GamesIndustry.biz How much of that mythos actually made it into the game? Did you have a lot left over?
Tim Schafer

We actually took a lot of it and turned it into animated sequences where the narrator will tell you some lore of the land. Not all of it is in. I think the point of backstory is that you don't give all of it away, or else it's not backstory anymore. It's fun to make a huge backstory and then just show segments of it that kind of suggest the larger story.

GamesIndustry.biz You and I had a discussion a few years ago about your feelings on game design, on how to tell a compelling story without cutscenes, which you said was something you wanted to eventually accomplish.
Tim Schafer

(laughter) What do I know about that?

GamesIndustry.biz You told me at the time that your kind of theory behind that, behind telling a compelling story that is always interactive, was along the lines of riding The Pirates of the Caribbean at Disneyland but being able to occasionally get off the boat and explore.
Tim Schafer

Are you sure that wasn't Ron Gilbert?

GamesIndustry.biz No, that was you, I've never met Ron.
Tim Schafer

Ron always talks about jumping off the Pirates of the Caribbean, so...

GamesIndustry.biz So you stole it!
Tim Schafer

I always talk about getting off of It's A Small World. That's the ride I want to get off of.

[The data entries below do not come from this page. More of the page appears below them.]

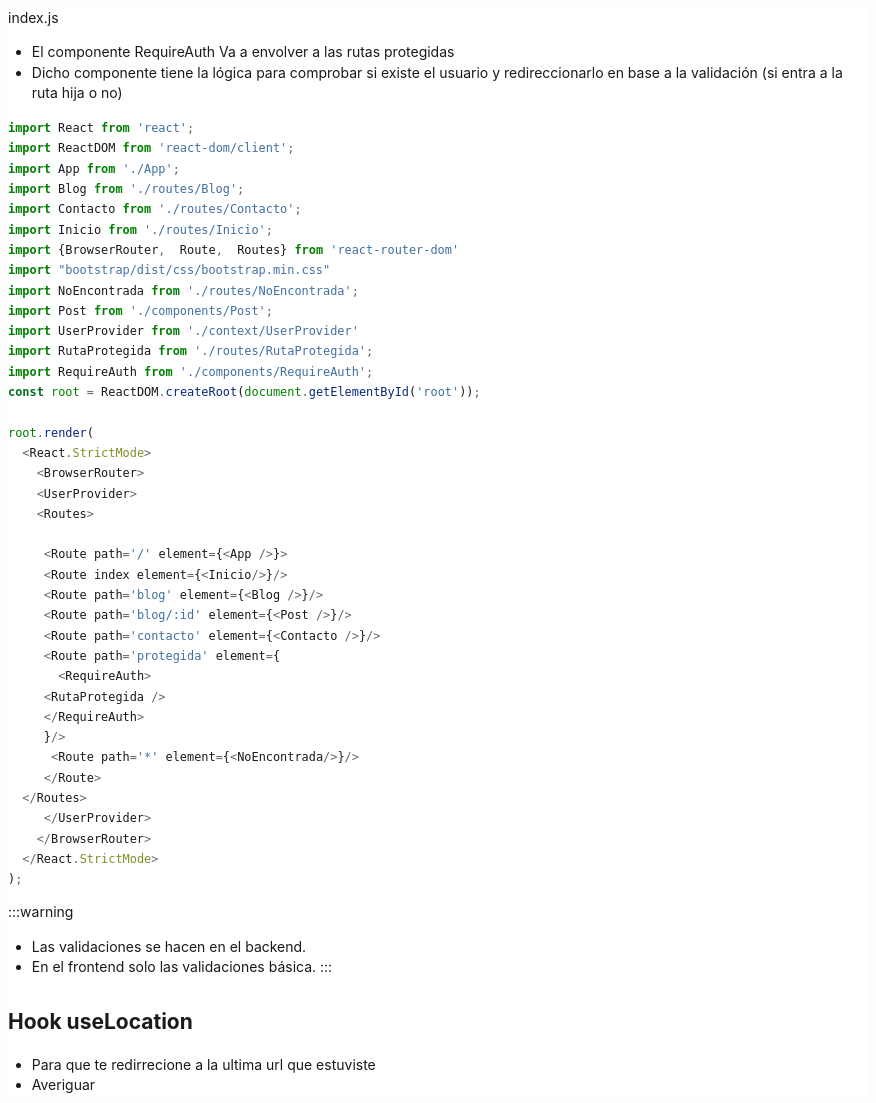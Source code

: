 index.js
- El componente RequireAuth Va a envolver a las rutas protegidas
- Dicho componente tiene la lógica para comprobar si existe el usuario y redireccionarlo en base a la validación (si entra a la ruta hija o no)
```js
import React from 'react';
import ReactDOM from 'react-dom/client';
import App from './App';
import Blog from './routes/Blog';
import Contacto from './routes/Contacto';
import Inicio from './routes/Inicio';
import {BrowserRouter,  Route,  Routes} from 'react-router-dom'
import "bootstrap/dist/css/bootstrap.min.css"
import NoEncontrada from './routes/NoEncontrada';
import Post from './components/Post';
import UserProvider from './context/UserProvider'
import RutaProtegida from './routes/RutaProtegida';
import RequireAuth from './components/RequireAuth';
const root = ReactDOM.createRoot(document.getElementById('root'));

root.render(
  <React.StrictMode>
    <BrowserRouter>
    <UserProvider>
    <Routes>
     
     <Route path='/' element={<App />}> 
     <Route index element={<Inicio/>}/>
     <Route path='blog' element={<Blog />}/>
     <Route path='blog/:id' element={<Post />}/>
     <Route path='contacto' element={<Contacto />}/>
     <Route path='protegida' element={
       <RequireAuth>
     <RutaProtegida />
     </RequireAuth>
     }/>
      <Route path='*' element={<NoEncontrada/>}/>
     </Route>
  </Routes>
     </UserProvider>
    </BrowserRouter>
  </React.StrictMode>
);

```
:::warning 
- Las validaciones se hacen en el backend.
- En el frontend solo las validaciones básica.
:::

## Hook useLocation 
- Para que te redirrecione a la ultima url que estuviste
- Averiguar
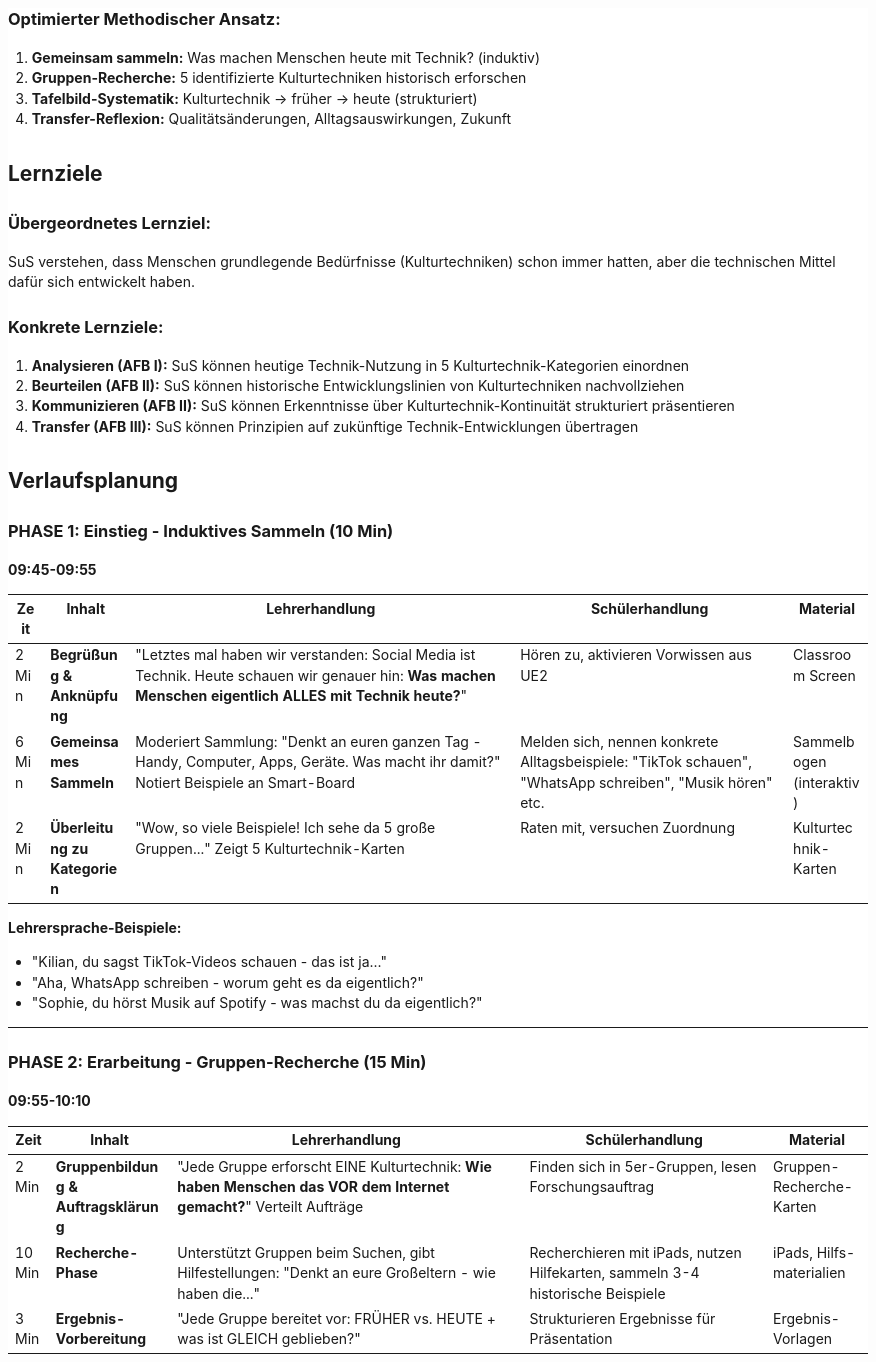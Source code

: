 ### **Optimierter Methodischer Ansatz:**
1. **Gemeinsam sammeln:** Was machen Menschen heute mit Technik? (induktiv)
2. **Gruppen-Recherche:** 5 identifizierte Kulturtechniken historisch erforschen
3. **Tafelbild-Systematik:** Kulturtechnik → früher → heute (strukturiert)
4. **Transfer-Reflexion:** Qualitätsänderungen, Alltagsauswirkungen, Zukunft

## Lernziele

### **Übergeordnetes Lernziel:**
SuS verstehen, dass Menschen grundlegende Bedürfnisse (Kulturtechniken) schon immer hatten, aber die technischen Mittel dafür sich entwickelt haben.

### **Konkrete Lernziele:**
1. **Analysieren (AFB I):** SuS können heutige Technik-Nutzung in 5 Kulturtechnik-Kategorien einordnen
2. **Beurteilen (AFB II):** SuS können historische Entwicklungslinien von Kulturtechniken nachvollziehen  
3. **Kommunizieren (AFB II):** SuS können Erkenntnisse über Kulturtechnik-Kontinuität strukturiert präsentieren
4. **Transfer (AFB III):** SuS können Prinzipien auf zukünftige Technik-Entwicklungen übertragen

## Verlaufsplanung

### **PHASE 1: Einstieg - Induktives Sammeln (10 Min)**
**09:45-09:55**

| Zeit  | Inhalt                        | Lehrerhandlung                                                                                                                                           | Schülerhandlung                                                                                           | Material                 |
| ----- | ----------------------------- | -------------------------------------------------------------------------------------------------------------------------------------------------------- | --------------------------------------------------------------------------------------------------------- | ------------------------ |
| 2 Min | **Begrüßung & Anknüpfung**    | "Letztes mal haben wir verstanden: Social Media ist Technik. Heute schauen wir genauer hin: **Was machen Menschen eigentlich ALLES mit Technik heute?**" | Hören zu, aktivieren Vorwissen aus UE2                                                                    | Classroom Screen         |
| 6 Min | **Gemeinsames Sammeln**       | Moderiert Sammlung: "Denkt an euren ganzen Tag - Handy, Computer, Apps, Geräte. Was macht ihr damit?" Notiert Beispiele an Smart-Board                   | Melden sich, nennen konkrete Alltagsbeispiele: "TikTok schauen", "WhatsApp schreiben", "Musik hören" etc. | Sammelbogen (interaktiv) |
| 2 Min | **Überleitung zu Kategorien** | "Wow, so viele Beispiele! Ich sehe da 5 große Gruppen..." Zeigt 5 Kulturtechnik-Karten                                                                   | Raten mit, versuchen Zuordnung                                                                            | Kulturtechnik-Karten     |

**Lehrersprache-Beispiele:**
- "Kilian, du sagst TikTok-Videos schauen - das ist ja..."
- "Aha, WhatsApp schreiben - worum geht es da eigentlich?"
- "Sophie, du hörst Musik auf Spotify - was machst du da eigentlich?"

---

### **PHASE 2: Erarbeitung - Gruppen-Recherche (15 Min)**
**09:55-10:10**

| Zeit | Inhalt | Lehrerhandlung | Schülerhandlung | Material |
|------|--------|----------------|-----------------|----------|
| 2 Min | **Gruppenbildung & Auftragsklärung** | "Jede Gruppe erforscht EINE Kulturtechnik: **Wie haben Menschen das VOR dem Internet gemacht?**" Verteilt Aufträge | Finden sich in 5er-Gruppen, lesen Forschungsauftrag | Gruppen-Recherche-Karten |
| 10 Min | **Recherche-Phase** | Unterstützt Gruppen beim Suchen, gibt Hilfestellungen: "Denkt an eure Großeltern - wie haben die..." | Recherchieren mit iPads, nutzen Hilfekarten, sammeln 3-4 historische Beispiele | iPads, Hilfs-materialien |
| 3 Min | **Ergebnis-Vorbereitung** | "Jede Gruppe bereitet vor: FRÜHER vs. HEUTE + was ist GLEICH geblieben?" | Strukturieren Ergebnisse für Präsentation | Ergebnis-Vorlagen |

GamesIndustry.biz Why is that?
Tim Schafer

I love miniatures. I always loved, like, miniature things. Like in Psychonauts there's that Waterloo World level. I loved going down with the bug camera and flying down really low and looking at the trees and making them look big. It's that same impulse that makes you put your head down sideways on your train set, you put your eye on track level and the train's coming at you and it makes it look really big. Something about miniatures has always fascinated me, and It's A Small World has a lot of that.

But yeah, what can I say about story? I always thought that someday I could make a game that has a story and no cutscenes, but it wasn't appropriate for Brutal legend, which has an epic story plot. I feel like as long as it's entertaining and you don't feel like skipping them, in the end games are just entertainment, so however you're entertaining people.

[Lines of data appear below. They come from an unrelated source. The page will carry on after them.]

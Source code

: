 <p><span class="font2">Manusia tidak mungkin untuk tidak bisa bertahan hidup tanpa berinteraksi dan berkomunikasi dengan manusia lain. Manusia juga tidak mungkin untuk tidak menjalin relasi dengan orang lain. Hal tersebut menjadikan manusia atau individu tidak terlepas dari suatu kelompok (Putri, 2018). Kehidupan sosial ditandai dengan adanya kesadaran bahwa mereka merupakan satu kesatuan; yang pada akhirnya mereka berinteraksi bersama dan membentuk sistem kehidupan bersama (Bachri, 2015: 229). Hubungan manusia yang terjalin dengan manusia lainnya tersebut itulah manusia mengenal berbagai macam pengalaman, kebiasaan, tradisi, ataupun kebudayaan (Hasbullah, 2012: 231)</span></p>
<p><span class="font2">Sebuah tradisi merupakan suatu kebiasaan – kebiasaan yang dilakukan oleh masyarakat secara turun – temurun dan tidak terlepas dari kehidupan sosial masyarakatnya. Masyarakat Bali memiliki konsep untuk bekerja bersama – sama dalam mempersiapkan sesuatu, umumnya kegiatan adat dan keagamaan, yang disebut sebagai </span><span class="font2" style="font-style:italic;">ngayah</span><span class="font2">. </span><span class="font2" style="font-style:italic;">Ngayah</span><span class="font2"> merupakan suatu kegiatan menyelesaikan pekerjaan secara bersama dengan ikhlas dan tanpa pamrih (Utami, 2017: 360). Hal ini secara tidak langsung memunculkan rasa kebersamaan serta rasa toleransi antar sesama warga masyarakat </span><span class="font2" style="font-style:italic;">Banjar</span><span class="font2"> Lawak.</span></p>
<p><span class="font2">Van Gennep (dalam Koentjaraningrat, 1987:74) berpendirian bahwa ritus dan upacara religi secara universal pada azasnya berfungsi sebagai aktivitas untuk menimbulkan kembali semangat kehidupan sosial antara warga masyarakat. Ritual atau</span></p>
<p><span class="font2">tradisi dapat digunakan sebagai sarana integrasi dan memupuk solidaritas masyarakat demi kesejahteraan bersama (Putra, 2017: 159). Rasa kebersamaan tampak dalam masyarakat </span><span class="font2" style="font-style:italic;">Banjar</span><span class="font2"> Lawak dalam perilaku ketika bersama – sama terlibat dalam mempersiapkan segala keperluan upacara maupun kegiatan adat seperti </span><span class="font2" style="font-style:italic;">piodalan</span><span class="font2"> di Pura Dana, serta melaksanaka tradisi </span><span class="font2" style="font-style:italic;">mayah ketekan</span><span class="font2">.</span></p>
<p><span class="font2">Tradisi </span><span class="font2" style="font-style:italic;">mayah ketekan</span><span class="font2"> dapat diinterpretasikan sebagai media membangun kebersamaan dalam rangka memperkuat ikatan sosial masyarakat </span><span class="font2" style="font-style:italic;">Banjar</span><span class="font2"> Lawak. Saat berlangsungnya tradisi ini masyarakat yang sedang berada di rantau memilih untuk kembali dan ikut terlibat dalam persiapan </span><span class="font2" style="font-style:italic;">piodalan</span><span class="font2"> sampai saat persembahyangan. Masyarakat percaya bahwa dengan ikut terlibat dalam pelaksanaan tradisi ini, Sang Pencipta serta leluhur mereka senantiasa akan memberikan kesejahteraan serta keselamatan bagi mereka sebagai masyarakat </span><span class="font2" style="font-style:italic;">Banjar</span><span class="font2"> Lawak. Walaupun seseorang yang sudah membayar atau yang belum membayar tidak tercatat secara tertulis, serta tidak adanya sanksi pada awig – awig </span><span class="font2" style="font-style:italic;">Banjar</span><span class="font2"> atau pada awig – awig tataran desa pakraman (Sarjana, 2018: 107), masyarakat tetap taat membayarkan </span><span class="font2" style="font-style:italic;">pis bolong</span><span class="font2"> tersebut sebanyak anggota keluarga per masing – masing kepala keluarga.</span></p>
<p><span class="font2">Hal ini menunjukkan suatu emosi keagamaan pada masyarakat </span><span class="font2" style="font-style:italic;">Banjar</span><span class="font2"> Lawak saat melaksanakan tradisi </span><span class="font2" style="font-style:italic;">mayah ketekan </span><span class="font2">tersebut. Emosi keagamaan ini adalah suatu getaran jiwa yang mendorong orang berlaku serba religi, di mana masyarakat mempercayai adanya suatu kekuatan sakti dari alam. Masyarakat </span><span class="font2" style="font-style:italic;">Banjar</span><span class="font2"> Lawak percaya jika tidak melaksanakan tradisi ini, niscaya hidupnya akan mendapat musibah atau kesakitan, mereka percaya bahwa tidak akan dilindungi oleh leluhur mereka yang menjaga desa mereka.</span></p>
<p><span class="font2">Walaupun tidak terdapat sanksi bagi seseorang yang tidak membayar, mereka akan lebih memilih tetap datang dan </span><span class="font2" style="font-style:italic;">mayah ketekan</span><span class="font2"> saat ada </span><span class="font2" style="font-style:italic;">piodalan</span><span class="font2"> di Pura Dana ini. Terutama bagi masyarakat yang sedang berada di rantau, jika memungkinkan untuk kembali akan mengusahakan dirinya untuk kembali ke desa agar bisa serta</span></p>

GamesIndustry.biz Do you think it's possible to tell a compelling story in a game with no dialogue?
Tim Schafer

Yeah! You can tell a story with environment, you can tell a story with interactive set-ups, you can tell a story any way you want to.

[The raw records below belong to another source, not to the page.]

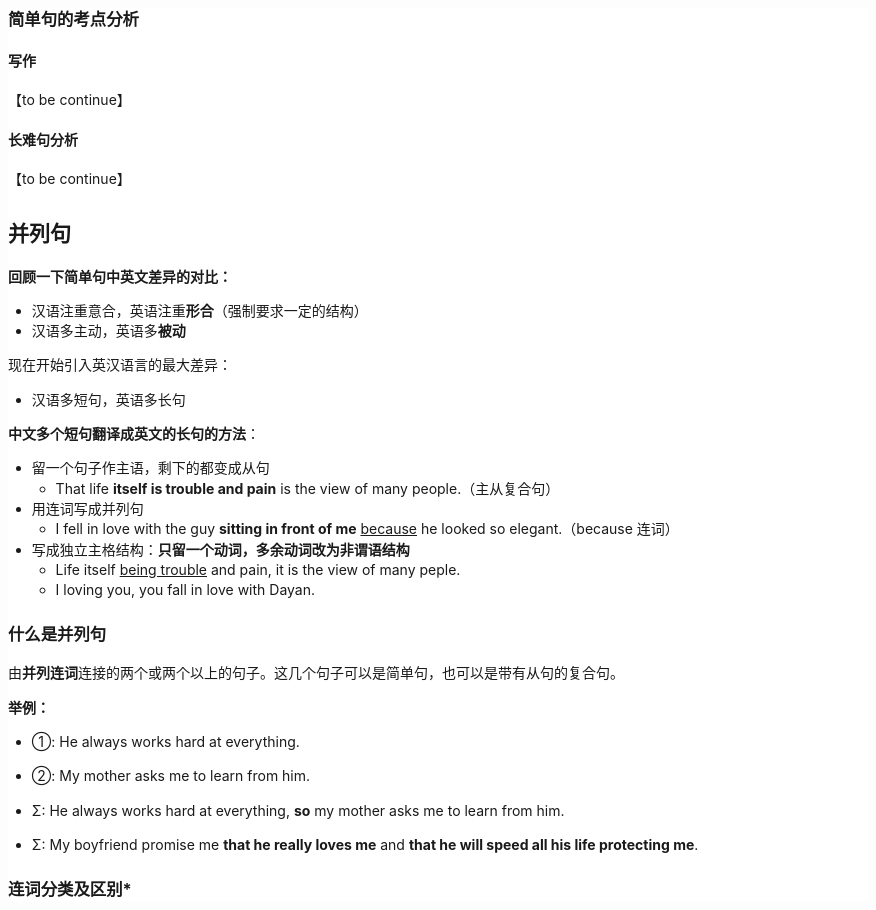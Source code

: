 



### 简单句的考点分析

#### 写作

【to be continue】



#### 长难句分析

【to be continue】



## 并列句

**回顾一下简单句中英文差异的对比：**

- 汉语注重意合，英语注重**形合**（强制要求一定的结构）
- 汉语多主动，英语多**被动**

现在开始引入英汉语言的最大差异：

- 汉语多短句，英语多长句

**中文多个短句翻译成英文的长句的方法**：

- 留一个句子作主语，剩下的都变成从句
  - That life **itself is trouble and pain** is the view of many people.（主从复合句）
- 用连词写成并列句
  - I fell in love with the guy **sitting in front of me** <u>because</u> he looked so elegant.（because 连词）
- 写成独立主格结构：**只留一个动词，多余动词改为非谓语结构**
  - Life itself <u>being trouble</u> and pain, it is the view of many peple.
  - I loving you, you fall in love with Dayan.



### 什么是并列句

由**并列连词**连接的两个或两个以上的句子。这几个句子可以是简单句，也可以是带有从句的复合句。

**举例：**

- ①: He always works hard at everything.
- ②: My mother asks me to learn from him.
- Σ: He always works hard at everything, **so** my mother asks me to learn from him.



- Σ: My boyfriend promise me **that he really loves me** and **that he will speed all his life protecting me**.



### 连词分类及区别\*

GamesIndustry.biz I had a similar conversation with the two founders of BioWare, we were talking about how to grow the audience through story. Do you feel like there is kind of a story gap preventing people from getting into games, or is it more like a hardware barrier?
Tim Schafer

I think it's a subject matter barrier. Not everybody wants to get into these super violent worlds...and yet here I am making a game about broad axes and decapitation. But I think humor would get more people into games. It's getting better, it used to be that the games industry had a short list of inspirations. You had Tolkien-esque fantasy, Star Wars, and then new things get added. I think GTA brought a whole new level of inspiration. And I think the broader that gets, the more people will be interested in games. If you look at movies, they deal with everything about life. They deal with all aspects of life: romance, comedy, serious dramas. And games are mostly limited to the summer action blockbuster. They haven't really gone outside of that. But I think they will, and hopefully they will soon, or else people will be solidified in their view of games. Their expectations are set.